SUPPLIED RECORDS:
>>

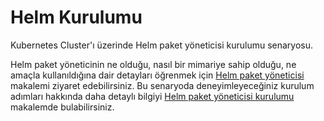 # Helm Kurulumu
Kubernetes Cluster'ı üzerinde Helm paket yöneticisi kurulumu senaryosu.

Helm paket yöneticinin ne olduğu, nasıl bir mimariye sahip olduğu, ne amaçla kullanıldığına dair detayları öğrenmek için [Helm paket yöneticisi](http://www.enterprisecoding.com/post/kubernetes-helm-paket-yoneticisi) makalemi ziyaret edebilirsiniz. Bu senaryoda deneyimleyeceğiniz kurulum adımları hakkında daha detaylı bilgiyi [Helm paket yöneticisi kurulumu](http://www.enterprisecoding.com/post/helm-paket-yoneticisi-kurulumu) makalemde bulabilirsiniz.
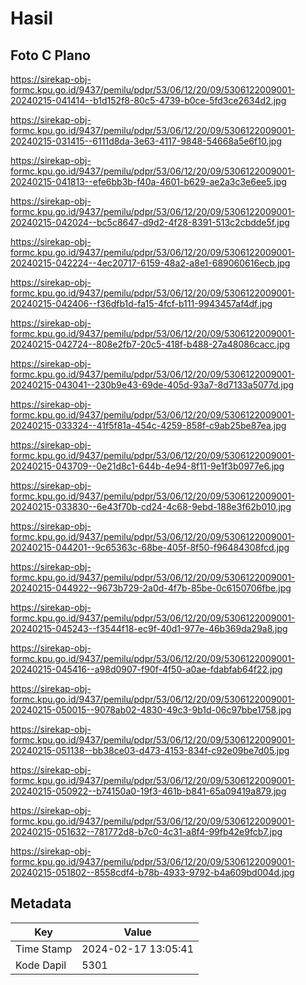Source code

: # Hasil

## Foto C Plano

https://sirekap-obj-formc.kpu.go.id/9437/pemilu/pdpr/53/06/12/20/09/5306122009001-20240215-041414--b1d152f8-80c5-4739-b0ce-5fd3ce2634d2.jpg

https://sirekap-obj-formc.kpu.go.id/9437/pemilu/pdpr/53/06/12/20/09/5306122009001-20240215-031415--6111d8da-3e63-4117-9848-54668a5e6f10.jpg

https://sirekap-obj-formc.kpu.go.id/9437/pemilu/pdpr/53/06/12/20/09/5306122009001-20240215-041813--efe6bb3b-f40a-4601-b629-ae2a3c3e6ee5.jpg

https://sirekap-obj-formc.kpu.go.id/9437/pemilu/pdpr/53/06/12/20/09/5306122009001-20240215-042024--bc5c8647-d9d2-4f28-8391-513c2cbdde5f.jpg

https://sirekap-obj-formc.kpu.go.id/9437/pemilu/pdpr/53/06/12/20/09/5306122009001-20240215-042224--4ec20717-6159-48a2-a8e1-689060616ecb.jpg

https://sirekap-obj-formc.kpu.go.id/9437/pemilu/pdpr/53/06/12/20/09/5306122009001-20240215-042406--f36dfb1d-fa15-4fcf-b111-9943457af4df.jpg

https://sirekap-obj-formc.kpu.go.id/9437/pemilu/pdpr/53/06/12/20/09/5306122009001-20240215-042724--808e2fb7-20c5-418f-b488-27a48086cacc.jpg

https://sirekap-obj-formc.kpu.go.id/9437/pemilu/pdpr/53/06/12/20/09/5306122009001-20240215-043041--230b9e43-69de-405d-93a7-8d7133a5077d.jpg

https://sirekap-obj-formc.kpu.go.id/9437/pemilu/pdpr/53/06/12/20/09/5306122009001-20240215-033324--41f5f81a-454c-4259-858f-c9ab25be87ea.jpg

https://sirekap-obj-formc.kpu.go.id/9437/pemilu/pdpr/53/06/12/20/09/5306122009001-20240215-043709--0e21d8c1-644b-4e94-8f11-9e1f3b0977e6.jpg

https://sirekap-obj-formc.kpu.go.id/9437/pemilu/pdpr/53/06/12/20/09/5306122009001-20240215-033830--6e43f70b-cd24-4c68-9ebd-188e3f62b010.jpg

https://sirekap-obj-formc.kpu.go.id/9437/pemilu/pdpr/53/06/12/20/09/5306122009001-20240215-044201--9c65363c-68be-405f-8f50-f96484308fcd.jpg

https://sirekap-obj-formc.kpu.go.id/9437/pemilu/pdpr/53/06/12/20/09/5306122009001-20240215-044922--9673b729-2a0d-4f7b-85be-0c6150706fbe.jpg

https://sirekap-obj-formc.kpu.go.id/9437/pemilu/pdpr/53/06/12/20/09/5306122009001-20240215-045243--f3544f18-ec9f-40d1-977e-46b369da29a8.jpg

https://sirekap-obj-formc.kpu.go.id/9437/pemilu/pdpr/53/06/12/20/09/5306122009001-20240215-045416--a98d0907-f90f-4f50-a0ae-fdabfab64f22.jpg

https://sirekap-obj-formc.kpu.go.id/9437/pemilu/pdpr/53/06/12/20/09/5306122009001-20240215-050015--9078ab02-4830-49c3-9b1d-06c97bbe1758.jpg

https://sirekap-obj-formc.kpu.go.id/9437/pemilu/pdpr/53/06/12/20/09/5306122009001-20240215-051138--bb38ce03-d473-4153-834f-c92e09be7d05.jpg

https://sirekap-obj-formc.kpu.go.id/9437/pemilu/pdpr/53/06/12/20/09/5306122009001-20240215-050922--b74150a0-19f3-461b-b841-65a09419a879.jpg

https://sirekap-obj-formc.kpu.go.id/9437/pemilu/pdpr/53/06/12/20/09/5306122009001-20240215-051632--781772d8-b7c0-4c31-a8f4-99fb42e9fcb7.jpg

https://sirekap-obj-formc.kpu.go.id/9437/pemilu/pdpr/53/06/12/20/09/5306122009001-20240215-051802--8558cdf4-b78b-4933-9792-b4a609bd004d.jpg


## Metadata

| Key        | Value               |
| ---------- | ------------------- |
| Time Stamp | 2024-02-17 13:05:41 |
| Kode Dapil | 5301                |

<<

Please count the lines in the records that contain "yöneticisi" and reply with the count alone.

2